⟨

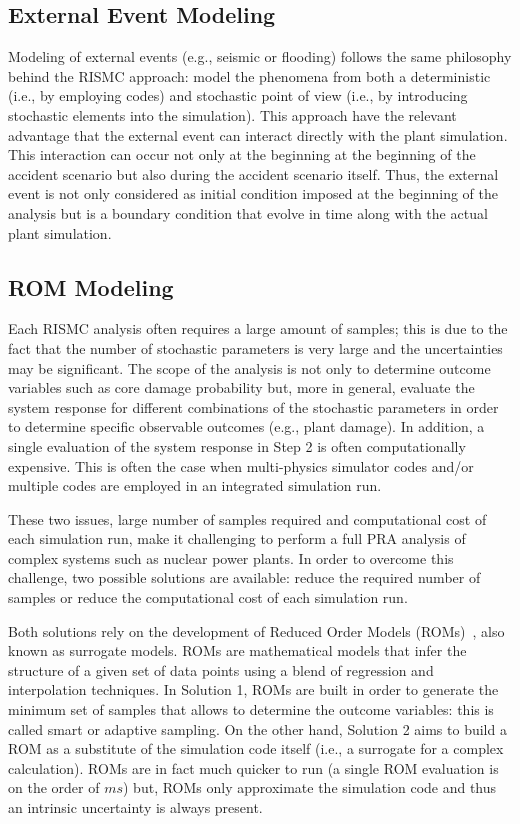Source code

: \subsection{External Event Modeling}
Modeling of external events (e.g., seismic or flooding) follows the same philosophy behind the RISMC
approach: model the phenomena from both a deterministic (i.e., by employing codes) and stochastic 
point of view (i.e., by introducing stochastic elements into the simulation). This approach have the 
relevant advantage that the external event can interact directly with the plant simulation. 
This interaction can occur not only at the beginning at the beginning of the accident scenario but also
during the accident scenario itself. Thus, the external event is not only considered as initial condition
imposed at the beginning of the analysis but is a boundary condition that evolve in time along with the
actual plant simulation.

\subsection{ROM Modeling}
Each RISMC analysis often requires a large amount of samples; this is due to the fact that the 
number of stochastic parameters is very large and the uncertainties may be significant. 
The scope of the analysis is not only to determine outcome variables such as core damage probability 
but, more in general, evaluate the system response for different combinations of the stochastic
parameters in order to determine specific observable outcomes (e.g., plant damage). In addition, 
a single evaluation of the system response in Step 2 is often computationally expensive. 
This is often the case when multi-physics simulator codes and/or multiple codes are employed in an 
integrated simulation run.

These two issues, large number of samples required and computational cost of each simulation run, 
make it challenging to perform a full PRA analysis of complex systems such as nuclear power plants.  
In order to overcome this challenge, two possible solutions are available: reduce the required 
number of samples or reduce the computational cost of each simulation run.

Both solutions rely on the development of Reduced Order Models (ROMs)~\cite{ROM_Khalik}, also 
known as surrogate models. 
ROMs are mathematical models that infer the structure of a given set of data points using a
blend of regression and interpolation techniques. In Solution 1, ROMs are built in order to generate 
the minimum set of samples that allows to determine the outcome variables: this is called smart or 
adaptive sampling. On the other hand, Solution 2 aims to build a ROM as a substitute of the simulation 
code itself (i.e., a surrogate for a complex calculation).  ROMs are in fact much quicker to run 
(a single ROM evaluation is on the order of $ms$) but, ROMs only approximate the simulation code and 
thus an intrinsic uncertainty is always present.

⟩

- _YOUR INSTRUCTIONS_
Leaving out the pictures, print each line of the records above from the first up to and including the one that contains "Each RISMC analysis", exactly as written.

- _ANSWER TO THIS TASK_
Source code

: \subsection{External Event Modeling}
Modeling of external events (e.g., seismic or flooding) follows the same philosophy behind the RISMC
approach: model the phenomena from both a deterministic (i.e., by employing codes) and stochastic 
point of view (i.e., by introducing stochastic elements into the simulation). This approach have the 
relevant advantage that the external event can interact directly with the plant simulation. 
This interaction can occur not only at the beginning at the beginning of the accident scenario but also
during the accident scenario itself. Thus, the external event is not only considered as initial condition
imposed at the beginning of the analysis but is a boundary condition that evolve in time along with the
actual plant simulation.

\subsection{ROM Modeling}
Each RISMC analysis often requires a large amount of samples; this is due to the fact that the 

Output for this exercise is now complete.